Annette Chrétien is a Métis woman from Sudbury, Ontario. She obtained her PhD from York University in 2005. Her research specializes in contemporary Métis identities and Indigenous Knowledge, especially in Ontario and Québec. Chrétien’s interest in climate change and maple syrup is rooted in her family traditions. She is currently working on her first book, “Mapping Contemporary Métis Identities”.
Dr. L.J. Brown is currently a Post Doctoral Fellow at Wilfrid Laurier University. Over the past 15 years, she has collaborated with international and local academic and government institutions, fellow researchers and stakeholders while researching aspects of climate and environmental change, soil erosion, desertification, water quantity and quality and best management practises. Her approach to research focuses primarily on incorporating our understanding of natural processes into developing spatial environmental models.
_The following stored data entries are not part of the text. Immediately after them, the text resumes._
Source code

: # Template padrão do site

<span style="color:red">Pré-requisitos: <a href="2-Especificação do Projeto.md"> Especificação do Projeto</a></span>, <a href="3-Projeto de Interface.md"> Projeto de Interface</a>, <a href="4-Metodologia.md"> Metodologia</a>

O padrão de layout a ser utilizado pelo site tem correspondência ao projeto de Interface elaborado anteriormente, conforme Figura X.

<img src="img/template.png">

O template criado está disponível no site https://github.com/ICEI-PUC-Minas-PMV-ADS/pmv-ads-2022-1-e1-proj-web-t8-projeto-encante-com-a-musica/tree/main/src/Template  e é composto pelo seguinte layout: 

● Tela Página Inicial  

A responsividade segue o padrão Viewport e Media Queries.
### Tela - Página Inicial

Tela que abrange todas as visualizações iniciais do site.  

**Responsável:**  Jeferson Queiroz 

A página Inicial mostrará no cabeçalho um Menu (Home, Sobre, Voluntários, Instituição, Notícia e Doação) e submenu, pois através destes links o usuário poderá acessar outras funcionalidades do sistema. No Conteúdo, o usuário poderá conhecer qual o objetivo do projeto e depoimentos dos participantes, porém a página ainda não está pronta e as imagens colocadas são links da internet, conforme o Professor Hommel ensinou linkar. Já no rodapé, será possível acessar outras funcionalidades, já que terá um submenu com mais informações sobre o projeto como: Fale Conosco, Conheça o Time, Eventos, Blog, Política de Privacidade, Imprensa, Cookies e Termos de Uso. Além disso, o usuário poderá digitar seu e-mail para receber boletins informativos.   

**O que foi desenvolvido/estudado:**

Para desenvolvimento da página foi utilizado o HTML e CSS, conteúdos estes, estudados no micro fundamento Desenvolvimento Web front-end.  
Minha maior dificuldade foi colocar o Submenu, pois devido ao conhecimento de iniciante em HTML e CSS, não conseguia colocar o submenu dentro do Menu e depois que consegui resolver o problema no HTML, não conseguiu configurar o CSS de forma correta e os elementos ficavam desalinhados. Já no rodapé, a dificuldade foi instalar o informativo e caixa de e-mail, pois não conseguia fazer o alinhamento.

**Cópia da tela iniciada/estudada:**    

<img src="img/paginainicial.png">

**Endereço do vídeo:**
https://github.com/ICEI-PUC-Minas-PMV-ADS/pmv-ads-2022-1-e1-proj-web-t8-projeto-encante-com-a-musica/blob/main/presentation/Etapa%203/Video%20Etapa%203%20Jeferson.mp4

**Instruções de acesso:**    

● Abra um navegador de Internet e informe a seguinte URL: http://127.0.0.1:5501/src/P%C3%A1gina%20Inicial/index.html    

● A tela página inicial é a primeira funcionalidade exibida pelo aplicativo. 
These models utilize Remote Sensing and Geographic Information System techniques and numeric algorithms coupled with climate and meteorological data to produce spatially distributed forecasts. These modelled results are used to identify high potential risk areas and target remediation and mitigation solutions.
Daniel Lamhonwah is a graduate from the University of Waterloo receiving a Bachelors of Environmental Studies, Honours Geography and Wilfrid Laurier University receiving a Masters of Environmental Studies in Geography(2011). His primary research interest is the use of GIS and remote sensing to guide resource management, climate change adaptation and wildlife conservation policies in Ontario. Daniel has been a principal student researcher in a SSHRC-funded project to model the responses of sugar maple trees to climate change in the province. He is a member of the Canadian Association of Geographers, the National Geographic Society and the Wilfrid Laurier Graduate Geographers Association.
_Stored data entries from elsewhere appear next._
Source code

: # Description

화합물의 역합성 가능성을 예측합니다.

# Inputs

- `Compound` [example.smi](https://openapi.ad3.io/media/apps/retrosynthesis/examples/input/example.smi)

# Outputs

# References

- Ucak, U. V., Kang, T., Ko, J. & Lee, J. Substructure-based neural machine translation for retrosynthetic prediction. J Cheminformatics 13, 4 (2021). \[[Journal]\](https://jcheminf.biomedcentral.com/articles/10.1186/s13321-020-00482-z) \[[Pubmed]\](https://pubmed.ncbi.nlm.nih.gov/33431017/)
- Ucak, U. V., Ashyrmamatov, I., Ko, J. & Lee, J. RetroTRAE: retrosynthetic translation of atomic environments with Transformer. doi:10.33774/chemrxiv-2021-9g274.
Amy Hluchyj is a fourth year student at Wilfrid Laurier University. She is in the Contemporary Studies program with a minor in Geography and the Children’s Education and Development option. She joined the research team in September 2010. Her focus is on the resiliency of the maple syrup industry to climate change as well as the adaptive measures that can be taken to help ensure a strong viable future. Along with her academic achievements Amy is a long time competitive synchronized figure skater.
Jennifer Angermann is a third year student at Wilfrid Laurier/Nipissing University, Brantford Campus. She is currently studying Concurrent Education with an honours in Contemporary Studies but plans on furthering her education in persuit of a career focused on environmental change and sustainability. Her interest in climate change and existing involvement with maple syrup production is what initially prompted her great interest in this research project.
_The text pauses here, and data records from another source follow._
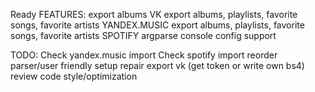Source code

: Ready FEATURES:
export albums VK
export albums, playlists, favorite songs, favorite artists YANDEX.MUSIC
export albums, playlists, favorite songs, favorite artists SPOTIFY
argparse console config support

TODO:
Check yandex.music import
Check spotify import
reorder parser/user friendly setup
repair export vk (get token or write own bs4)
review code style/optimization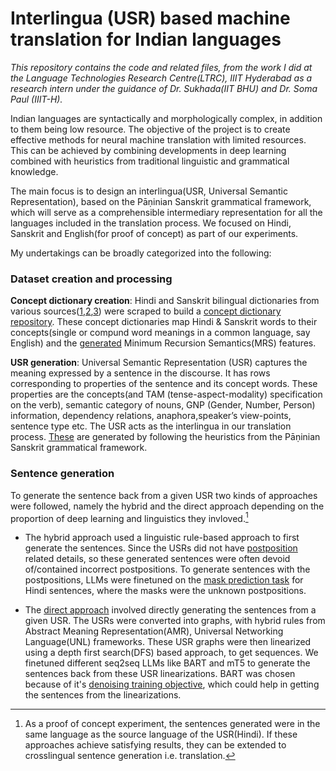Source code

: # Interlingua (USR) based machine translation for Indian languages
_This repository contains the code and related files, from the work I did at the Language Technologies Research Centre(LTRC), IIIT Hyderabad as a research intern under the guidance of Dr. Sukhada(IIT BHU) and Dr. Soma Paul (IIIT-H)._

Indian languages are syntactically and morphologically complex, in addition to them being low resource. The objective of the project is to create effective methods for neural machine translation with limited resources. This can be achieved by combining developments in deep learning combined with heuristics from traditional linguistic and grammatical knowledge. 

The main focus is to design an interlingua(USR, Universal Semantic Representation), based on the Pāṇinian Sanskrit grammatical framework, which will serve as a comprehensible intermediary representation for all the languages included in the translation process. We focused on Hindi, Sanskrit and English(for proof of concept) as part of our experiments.

My undertakings can be broadly categorized into the following:

### Dataset creation and processing

**Concept dictionary creation**: Hindi and Sanskrit bilingual dictionaries from various sources([1](https://dsal.uchicago.edu/dictionaries/mcgregor/),[2](https://www.sanskrit-lexicon.uni-koeln.de/),[3](https://sanskrit.inria.fr/DICO/index.en.html)) were scraped to build a [concept dictionary repository](https://github.com/adiparashar/LTRC/tree/main/generated%20data/concept_dicts). These concept dictionaries map Hindi & Sanskrit words to their concepts(single or compund word meanings in a common language, say English) and the [generated](http://sweaglesw.org/linguistics/ace/) Minimum Recursion Semantics(MRS) features. 

**USR generation**: Universal Semantic Representation (USR) captures the meaning expressed by a sentence in the discourse. It has rows corresponding to properties of the sentence and its concept words. These properties are the concepts(and TAM (tense-aspect-modality) specification on the verb), semantic category of nouns, GNP (Gender, Number, Person) information, dependency relations, anaphora,speaker’s view-points, sentence type etc. The USR acts as the interlingua in our translation process. [These](https://github.com/adiparashar/LTRC/tree/main/generated%20data/USR) are generated by following the heuristics from the Pāṇinian Sanskrit grammatical framework.


### Sentence generation

To generate the sentence back from a given USR two kinds of approaches were followed, namely the hybrid and the direct approach depending on the proportion of deep learning and linguistics they invloved.[^1]

* The hybrid approach used a linguistic rule-based approach to first generate the sentences. Since the USRs did not have [postposition](https://hindilanguage.info/hindi-grammar/postpositions/) related details, so these generated sentences were often devoid of/contained incorrect postpositions. To generate sentences with the postpositions, LLMs were finetuned on the [mask prediction task](https://github.com/adiparashar/LTRC/tree/main/postposition%20prediction) for Hindi sentences, where the masks were the unknown postpositions.

* The [direct approach](https://github.com/adiparashar/LTRC/tree/main/USR%20to%20sentence) involved directly generating the sentences from a given USR. The USRs were converted into graphs, with hybrid rules from Abstract Meaning Representation(AMR), Universal Networking Language(UNL) frameworks. These USR graphs were then linearized using a depth first search(DFS) based approach, to get sequences. We finetuned different seq2seq LLMs like BART and mT5 to generate the sentences back from these USR linearizations. BART was chosen because of it's [denoising training objective](https://aclanthology.org/2021.emnlp-demo.16/), which could help in getting the sentences from the linearizations. 

[^1]: As a proof of concept experiment, the sentences generated were in the same language as the source language of the USR(Hindi). If these approaches achieve satisfying results, they can be extended to crosslingual sentence generation i.e. translation.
Kate Porteous is in her third year at Wilfrid Laurier University, Brantford campus. Although a criminology student, Kate is interested in learning about many different things and being involved in different opportunities such as the maple syrup project. She has been a part of the maple syrup project since January 2011 and has already learned so much about the process of maple syrup and the effects climate change has on maple syrup production. After completing her undergrad at Wilfrid Laurier University, Kate hopes to travel to British Columbia to complete a Master’s program.